About 30 minutes later, Wheeling police Sgt. Michael Conway saw two youths, 18-year-old Jesus Sanchez and Bryan Estrada, running toward him, being chased by Sureños gang members. Conway stopped and handcuffed Sanchez and Estrada. At about the same time, a Sureños gang member told another officer, Detect Ignacio Oropeza, that Sanchez knew something about the shooting. Sanchez and Estrada were taken to the police station and put in separate interrogation rooms.

Sanchez said he, Estrada, and 15-year-old Heladio Flores were on Bridal Trail, near the Winetree neighborhood, when they heard four shots. They got into a friend’s car and drove to the scene where they were dropped off. They ran, he said, because the Sureños gang members threatened to kill them.
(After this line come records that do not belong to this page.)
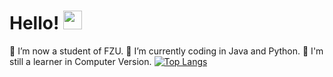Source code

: # Hello! <img src="https://raw.githubusercontent.com/MartinHeinz/MartinHeinz/master/wave.gif" width="30px">
🌱 I’m now a student of FZU.
🤔 I’m currently coding in Java and Python.
💬 I'm still a learner in Computer Version.
[![Top Langs](https://github-readme-stats.vercel.app/api/top-langs/?username=Kikikisum)](https://github.com/anuraghazra/github-readme-stats)

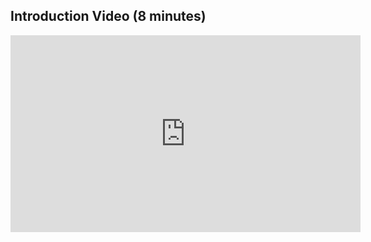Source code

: <!-- ## Introduction

## Our motivation behind this project -->

## Introduction Video (8 minutes)
<iframe width="560" height="315" src="https://www.youtube.com/embed/OTCPnB73upE" frameborder="0" allow="accelerometer; autoplay; clipboard-write; encrypted-media; gyroscope; picture-in-picture" allowfullscreen></iframe>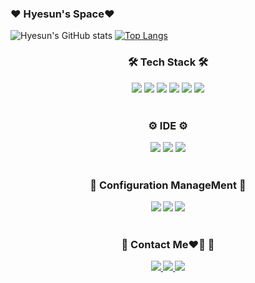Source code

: ### ❤ Hyesun's Space❤
<!--
**hyesun9901/hyesun9901** is a ✨ _special_ ✨ repository because its `README.md` (this file) appears on your GitHub profile.

Here are some ideas to get you started:
- 🔭 I’m currently working on ...
- 🌱 I’m currently learning ...
- 👯 I’m looking to collaborate on ...
- 🤔 I’m looking for help with ...
- 💬 Ask me about ...
- 📫 How to reach me: ...
- 😄 Pronouns: ...
- ⚡ Fun fact: .｡ ｡ ｡ㅎㅎㅜㅜ

-->
![Hyesun's GitHub stats](https://github-readme-stats.vercel.app/api?username=hyesun9901&show_icons=true&theme=radical)
[![Top Langs](https://github-readme-stats.vercel.app/api/top-langs/?username=hyesun9901)](https://github.com/anuraghazra/github-readme-stats)
<h3 align="center"><b>🛠 Tech Stack 🛠</b></h3>
<div align="center">
  <img src="https://img.shields.io/badge/Java-007396?style=flat&logo=Java&logoColor=white" />
  <img src="https://img.shields.io/badge/cplusplus-00599C?style=flat&logo=c%2B%2B&logoColor=white"/> 
  <img src="https://img.shields.io/badge/HTML5-E34F26?style=flat&logo=HTML5&logoColor=white"/>
  <img src="https://img.shields.io/badge/CSS3-1572B6?style=flat&logo=CSS3&logoColor=white"/>
  <img src="https://img.shields.io/badge/JavaScript-F7DF1E?style=flat&logo=JavaScript&logoColor=white"/>
  <img src="https://img.shields.io/badge/Objective C-000000?style=flat&logo=Apple&logoColor=white"/>
</div>
</br>
<h3 align="center"><b>⚙ IDE ⚙</b></h3>
<div align="center">
  <img src="https://img.shields.io/badge/Android-3DDC84?style=flat&logo=Android&logoColor=white"/>
  <img src="https://img.shields.io/badge/Xcode-147EFB?style=flat&logo=Xcode&logoColor=white"/>
  <img src="https://img.shields.io/badge/cplusplus-00599C?style=flat&logo=Visual Studio&logoColor=white"/>
</div>
</br>
<h3 align="center"><b>📃 Configuration ManageMent 📃<b></h3>
<div align="center">
  <img src="https://img.shields.io/badge/confluence-172B4D?style=flat&logo=confluence&logoColor=white"/>
  <img src="https://img.shields.io/badge/jira-0052CC?style=flat&logo=jira&logoColor=white"/>
  <img src="https://img.shields.io/badge/Git-F05032?style=flat&logo=Git&logoColor=white"/>
</div>
</br>
<h3 align="center"><b>👤 Contact Me❤️‍🔥 👤<b></h3>
<div align="center">
  <a href ="https://www.linkedin.com/in/%ED%98%9C%EC%84%A0-%EC%A0%95-20733224a">
    <img src="https://img.shields.io/badge/LinkedIn-0A66C2?style=flat&logo=LinkedIn&logoColor=white"/>
  </a>
  <a href="https://mail.google.com/mail/?view=cm&amp;fs=1&amp;to=hyesun9901@gmail.com" target="_blank">
    <img src="https://img.shields.io/badge/Gmail-EA4335?style=flat&logo=Gmail&logoColor=white"/>
  </a>
  <a href="https://sunny-develop.tistory.com/" target="_blank">
    <img src="https://img.shields.io/badge/hyesun_develop_Tistory-000000?style=flat&logo=Tistory&logoColor=white"/>
  </a>
</div>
At about 11 p.m., Sanchez was swabbed for gunshot residue. His clothes were collected for further gunshot residue testing. At 3 a.m. Detective Oropeza questioned Sanchez about a fight that occurred several hours before the shooting involving Edson Calleros, a Sureños gang member. At about 3:45 a.m., Oropeza conducted what he said was a “presumptive” gunshot residue test on Sanchez.

At 7 a.m., after Sanchez had been questioned for several hours, Oropeza turned on a video recording device and read Sanchez his Miranda warnings. Oropeza and Detective Joe Bush told Sanchez that the gunshot residue test was positive, which meant he had fired a gun.

Sanchez denied any involvement in the shooting. He also refused to say that Estrada was the gunman. At one point, Detective Bush removed the table separating him from Sanchez and moved his chair right next to Sanchez. “This was an accident,” Bush said. “You didn’t mean for this to happen, did you?”

Sanchez replied, “I didn’t do anything, sir.”

“We’re over that,” Bush said, adding falsely, “There’s too many people that saw you.”

“I didn’t do anything,” Sanchez repeated.

Finally, about 10 hours after Sanchez was brought to the station, Detective Bush pushed him to incriminate Estrada. “Did Bryan do something,” Bush asked. “What did Bryan do? You’re almost there.”

Sanchez answered, “He’s the one that shot.” Sanchez said the shots were fired from “the farthest parking lot.” When Sanchez pointed to a spot on a map, Bush accused him of lying and said, “Everybody’s telling me that you had the gun.”

Sanchez replied, “I didn’t have anything, sir. I put it on my mom’s life right now, cause she’s so sick right now, that I didn’t have any gun, sir.”

After making several more denials, Detective Bush focused again on Bryan Estrada. Sanchez finally said, “I held it, but Bryan shot it.”

Bush insisted a positive finding for gunshot residue meant that Sanchez fired the gun. Sanchez, weeping, insisted he did not fire the gun and repeatedly asked to speak to his mother, who he said had surgery the day before.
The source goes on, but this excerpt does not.